イアソン+アルゴノーツ冒険本を出そうとして挫折し、書き終わっていたもの
イアソン+アスクレピオス 学パロ




「明日出掛けるぞ」
 クーラーの効いた生徒会室。健康に悪い、と控え目にさせてはいるものの、廊下と比べれば天国と地獄ほども差があるだろう、そんな夏の日だった。夏日だろうと変わらず暑苦しいくらいに騒々しい男が、手にしていた書類から目を離したかと思えばそう提案してきた。提案、とするにはこちらには拒否権がなさそうな口ぶりではあったが。
「一応聞くぞ。どうしてだ」
 こちらも書類をファイリングする手を休めて尋ねると、上機嫌によく通る声が返ってくる。よく手入れされているらしい金の髪が、暑さを感じさせない動きで揺れていた。
「今は夏だろう。そして明日は休みだ」
「ふむ」
 一つ、と仰々しく指を折るのに頷く。確かに、夏休みには少し早いが、明日は休日ということで校内は浮足立っている。目の前の男も例外ではない。
「そして俺はお前と遊びたい! 以上だ」
「そうか」
 続けて二つ、と指を折ってそれからイアソンはふんぞり返った。つまるところ特に理由はない、ということらしい。……まあ、別に友人と遊ぶのに理由が必要かといえば、一般的には違うだろう。僕も明日は特に用事もない。イアソンが出掛ける、というなら付き合うのも吝かではなかった。
「それで。どこに行く予定なんだ」
「もちろん! 海! だとも」

 次の日。
 朝食を食べながら天気予報を確認する。よく晴れる、と気象予報士が画面の向こうで笑っていた。夕立を心配して傘を持つ必要はなさそうだった。
 八時に駅に集合、とだけ決めていた。イアソンと出掛ける時は大抵時間と集合場所だけが決まっていて、他は状況に応じて動くということが多い。思えば、幼い頃からそういう風に付き合ってきたものだ。計画性がないと言えばそれまでであり、それでひどい目に遭ったことも一度や二度ではないが、あいつの提案に乗る方が愉快なことが多いとなれば、多少のリスクは気にもならない。
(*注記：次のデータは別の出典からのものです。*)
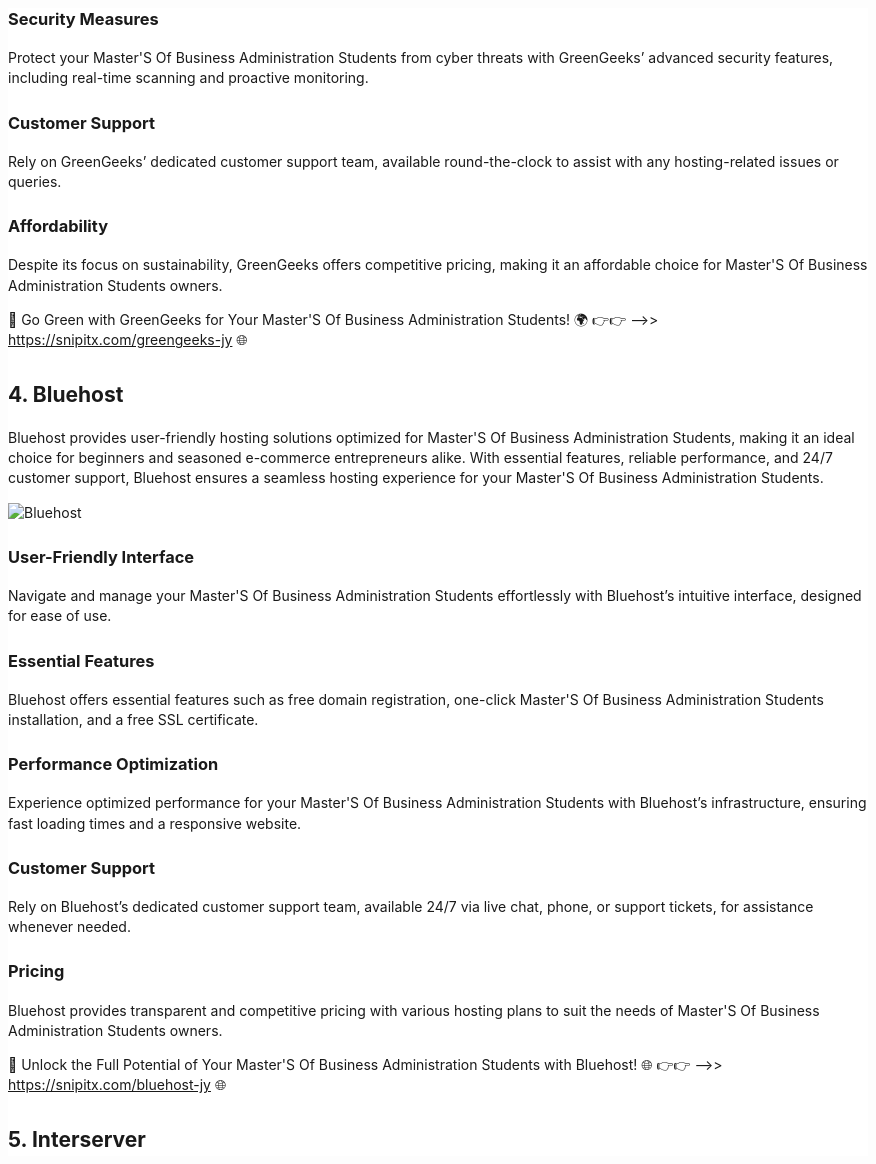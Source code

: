 ### Security Measures
Protect your Master'S Of Business Administration Students from cyber threats with GreenGeeks’ advanced security features, including real-time scanning and proactive monitoring.

### Customer Support
Rely on GreenGeeks’ dedicated customer support team, available round-the-clock to assist with any hosting-related issues or queries.

### Affordability
Despite its focus on sustainability, GreenGeeks offers competitive pricing, making it an affordable choice for Master'S Of Business Administration Students owners.

🌿 Go Green with GreenGeeks for Your Master'S Of Business Administration Students! 🌍
👉👉 -->> https://snipitx.com/greengeeks-jy 🌐

## 4. Bluehost

Bluehost provides user-friendly hosting solutions optimized for Master'S Of Business Administration Students, making it an ideal choice for beginners and seasoned e-commerce entrepreneurs alike. With essential features, reliable performance, and 24/7 customer support, Bluehost ensures a seamless hosting experience for your Master'S Of Business Administration Students.

![Bluehost](https://i.imgur.com/PasFF9E.jpeg "Bluehost Hosting")

### User-Friendly Interface
Navigate and manage your Master'S Of Business Administration Students effortlessly with Bluehost’s intuitive interface, designed for ease of use.

### Essential Features
Bluehost offers essential features such as free domain registration, one-click Master'S Of Business Administration Students installation, and a free SSL certificate.

### Performance Optimization
Experience optimized performance for your Master'S Of Business Administration Students with Bluehost’s infrastructure, ensuring fast loading times and a responsive website.

### Customer Support
Rely on Bluehost’s dedicated customer support team, available 24/7 via live chat, phone, or support tickets, for assistance whenever needed.

### Pricing
Bluehost provides transparent and competitive pricing with various hosting plans to suit the needs of Master'S Of Business Administration Students owners.

🚀 Unlock the Full Potential of Your Master'S Of Business Administration Students with Bluehost! 🌐
👉👉 -->> https://snipitx.com/bluehost-jy 🌐

## 5. Interserver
大抵はなんとかなるのだから、別にいいだろうと僕も、きっとイアソンも思っている。
 スポーツドリンクを多めに持ち、タオルと財布をサコッシュに詰め、早く帰ってくるんですよ、という先生の見送りに頷きを返し家を出る。日差しは既に強くなりつつあった。雲ひとつ無い空。今度買い物に出かけた時には日傘を買うことを決意した。日焼け止めは塗ったものの、Tシャツでは心もとない。駅までの道のりを日陰を探しながら歩く。


 そういえば、昔にも同じような感じで海に出掛けたことがあった。
 今日と同じように、集合の時間と場所だけを決めていて。確かその時は小遣いも大したものではなかったからか、自転車で海へ行く計画だった。イアソンは地図を、僕は水筒を二つ。それからそれぞれタオルと小銭だけ持って、一時間もかけて海へ行ったのだ。今思えば無謀も甚だしい。まだ碌に道も覚えていない時分だ。行きは道も明るくて問題はなかったが、遊びすぎて帰りは暗く、結局道を一本間違えて迷子になった。誰も住んでいない廃屋の並びを必死に漕ぎ抜けて、木々のトンネルの隙間から月明かりが漏れてくるのを心細く思って、ポツンとあった民家に飛び込んだのだ。そういえばあの頃はまだ商業施設も少なく、夜が明るいと思ったことは一度もなかった。
 電話を貸してもらい、迎えが来るまで二人でずっと軒先で待たせてもらい。お互い口も開かず、風の音がうるさかったことを覚えている。保護者が到着したときには力が抜けた。
 僕は既にケイローン先生に養われていて、こっぴどく叱られたが、あいつはまだ両親が存命で、親に心配かけさせたとわんわん泣いていた。しばらく遊びに行くときは保護者の連絡がつく友人の家だけになったのも、二人とも日焼けで肌が真っ赤になったのも、今となっては大冒険の笑い話だが、今でもあいつはこの話をすると恥ずかしそうな顔をする。普段余裕綽々としたあいつが膝からくずおれる様は愉快極まりない。きっと墓場まで僕はあの夜を覚えているだろう。


 気が付けば駅前まで辿り着いていた。先に到着していたらしいイアソンが、待ち合わせ場所で軽く手を振っている。あちらもほとんど手ぶらと言っても過言ではない装いだ。いつだったか出掛けた時に買っていたTシャツの、とぼけた顔のキャラクターが小憎たらしい。顔に見合った服を買え。
「おはよう」
「おー、おはよう。一本早い電車で行けそうだぞ」
 時計を見れば確かに予定よりも少し早い。これからまた人が増えてくる時間帯であることを考えれば、さっさと電車に乗った方が楽だろう。
「ならそれに乗るか」
「切符はもう買ってあるからな」
 言いながらイアソンが切符を取り出し、改札へと向かう。海までの道のりは昔話でもするとしよう。